The proposals are in summary as follows:
- Dual class share structures should be permitted in the Premium listing segment, but subject to a five year period, a 20:1 voting ratio and the B class holder must be a director. The founder rights will be limited to votes on the shareholder remaining a board director and on a proposed change of control of the company. This will, as in the US and elsewhere, allow founder-led companies time to evolve free from takeovers and excessive short-term market pressures.
- The Standard listing segment will be re-branded, possibly as the Main Segment, and re-marketed as a more flexible venue, to be shaped by proposals that will be sought on a sector and industry basis from investor groups.

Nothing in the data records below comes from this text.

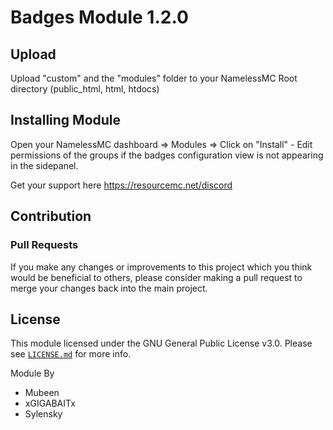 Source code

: # Badges Module 1.2.0

## Upload
Upload "custom" and the "modules" folder to your NamelessMC Root directory (public_html, html, htdocs)

## Installing Module
Open your NamelessMC dashboard => Modules => Click on "Install" - Edit permissions of the groups if the badges configuration view is not appearing in the sidepanel.


Get your support here https://resourcemc.net/discord


## Contribution
### Pull Requests
If you make any changes or improvements to this project which you think would be beneficial to others, please consider making a pull request to merge your changes back into the main project.

## License
This module licensed under the GNU General Public License v3.0. Please see  [`LICENSE.md`](https://github.com/GIGABAIT-Official/badges/blob/develop/LICENSE.md) for more info.


Module By
* Mubeen
* xGIGABAITx
* Sylensky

- The absolute free float eligibility requirement will be reduced to 15% but with flexibility instead to use different measures of liquidity if more appropriate. Smaller companies could instead offer to engage a corporate broker to facilitate trading by shareholders. The threshold for excluding significant shareholders from the free float calculation should be raised from 5% to 10%, together with certain other adjustments.
- Special purpose acquisition companies (SPACs) should generally no longer be required to suspend their shares on announcing an acquisition, so that shareholders are not locked in for an unduly long period. Investors in SPACs should be given a vote on the acquisition proposals or be able to redeem their investment. This will align UK practice closer to that of US equity markets.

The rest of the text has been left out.